Dasatinib Stimulates Its Own Mechanism of Resistance by Activating a CRTC3/MITF/Bcl-2 Pathway in Melanoma with Mutant or Amplified c-Kit.

ABSTRACT

Amplification or activating mutations of c-Kit are a frequent oncogenic alteration, which occurs commonly in acral and mucosal melanoma. Among c-Kit inhibitors, dasatinib is the most active due to its ability to bind both active and inactive conformations of the receptor. However, its use as a single agent in melanoma showed limited clinical benefit.
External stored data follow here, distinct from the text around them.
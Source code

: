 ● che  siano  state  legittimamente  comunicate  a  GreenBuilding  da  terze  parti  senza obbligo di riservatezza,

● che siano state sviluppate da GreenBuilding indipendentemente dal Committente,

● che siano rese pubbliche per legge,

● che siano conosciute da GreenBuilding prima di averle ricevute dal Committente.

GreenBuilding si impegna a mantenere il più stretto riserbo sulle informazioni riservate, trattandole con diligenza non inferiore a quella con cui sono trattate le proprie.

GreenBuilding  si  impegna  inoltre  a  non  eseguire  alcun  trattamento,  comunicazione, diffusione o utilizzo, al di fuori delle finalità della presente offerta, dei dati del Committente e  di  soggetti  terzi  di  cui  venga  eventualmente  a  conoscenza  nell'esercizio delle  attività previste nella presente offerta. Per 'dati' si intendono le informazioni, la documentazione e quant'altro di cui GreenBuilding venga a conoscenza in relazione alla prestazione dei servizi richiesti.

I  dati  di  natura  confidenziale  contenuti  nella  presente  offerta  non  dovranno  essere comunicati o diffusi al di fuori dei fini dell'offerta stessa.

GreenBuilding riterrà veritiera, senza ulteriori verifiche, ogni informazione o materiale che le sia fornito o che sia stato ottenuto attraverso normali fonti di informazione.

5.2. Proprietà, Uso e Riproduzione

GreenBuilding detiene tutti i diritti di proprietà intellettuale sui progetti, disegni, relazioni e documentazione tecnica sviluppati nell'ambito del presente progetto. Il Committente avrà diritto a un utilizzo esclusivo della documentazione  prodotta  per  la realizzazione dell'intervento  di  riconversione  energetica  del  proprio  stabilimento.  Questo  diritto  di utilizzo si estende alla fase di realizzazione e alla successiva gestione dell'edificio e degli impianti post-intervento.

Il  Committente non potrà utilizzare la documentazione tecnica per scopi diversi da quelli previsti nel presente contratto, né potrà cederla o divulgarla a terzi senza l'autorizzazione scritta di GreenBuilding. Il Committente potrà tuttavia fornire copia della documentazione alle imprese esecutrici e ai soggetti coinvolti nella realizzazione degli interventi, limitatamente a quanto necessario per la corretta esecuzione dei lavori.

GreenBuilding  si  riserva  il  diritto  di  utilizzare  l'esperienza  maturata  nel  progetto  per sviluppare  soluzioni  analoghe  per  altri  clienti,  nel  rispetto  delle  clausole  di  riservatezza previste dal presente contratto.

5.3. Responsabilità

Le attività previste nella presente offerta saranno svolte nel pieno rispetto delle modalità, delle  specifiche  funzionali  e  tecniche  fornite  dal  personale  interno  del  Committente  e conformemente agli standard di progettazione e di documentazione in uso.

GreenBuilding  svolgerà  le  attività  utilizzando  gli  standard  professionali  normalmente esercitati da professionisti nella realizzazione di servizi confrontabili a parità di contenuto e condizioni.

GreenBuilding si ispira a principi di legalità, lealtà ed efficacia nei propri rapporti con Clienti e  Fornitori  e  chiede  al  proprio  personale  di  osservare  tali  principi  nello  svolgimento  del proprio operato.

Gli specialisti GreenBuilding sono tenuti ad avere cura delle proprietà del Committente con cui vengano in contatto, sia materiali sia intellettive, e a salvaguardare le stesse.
We first found that sensitivity to dasatinib is restricted to melanoma cell lines harboring c-Kit alteration but, unexpectedly, we observed lower effect at higher concentrations that can readily be found in patient blood. We then investigated relevant pathway alterations and found complete inhibition of MAPK and PI3K/AKT pathways but an increase in MITF and its downstream target Bcl-2 through CRTC3 pathway, which turn on the CREB regulated transcription of MITF. More importantly, dasatinib upregulates MITF and Bcl-2 through SIK2 inhibition revealed by CRTC3 reduced phosphorylation, CREB transcription activation of MITF, MITF transcription activation of Bcl-2 as well as pigmentation. Furthermore, overexpression of MITF renders melanoma cells resistant to all dasatinib concentrations. Selective Bcl-2 inhibition by ABT-199 or Bcl-2 knockout restores the sensitivity of melanoma cells to dasatinib, validating the involvement of MITF and Bcl-2 axis in the resistance of melanoma to dasatinib. In conclusion, we showed for the first time that dasatinib in melanoma stimulates its proper mechanism of resistance, independently of MAPK and PI3K/AKT pathways reactivation commonly associated to secondary c-Kit mutations, but through CRTC3/MITF/Bcl-2 pathway activation at clinically relevant doses which may explain the weak clinical benefit of dasatinib in patients with melanoma. IMPLICATIONS Dasatinib stimulates its proper mechanism of resistance through CRTC3/MITF/Bcl-2 pathway, which may explain its modest clinical efficiency in patients with melanoma.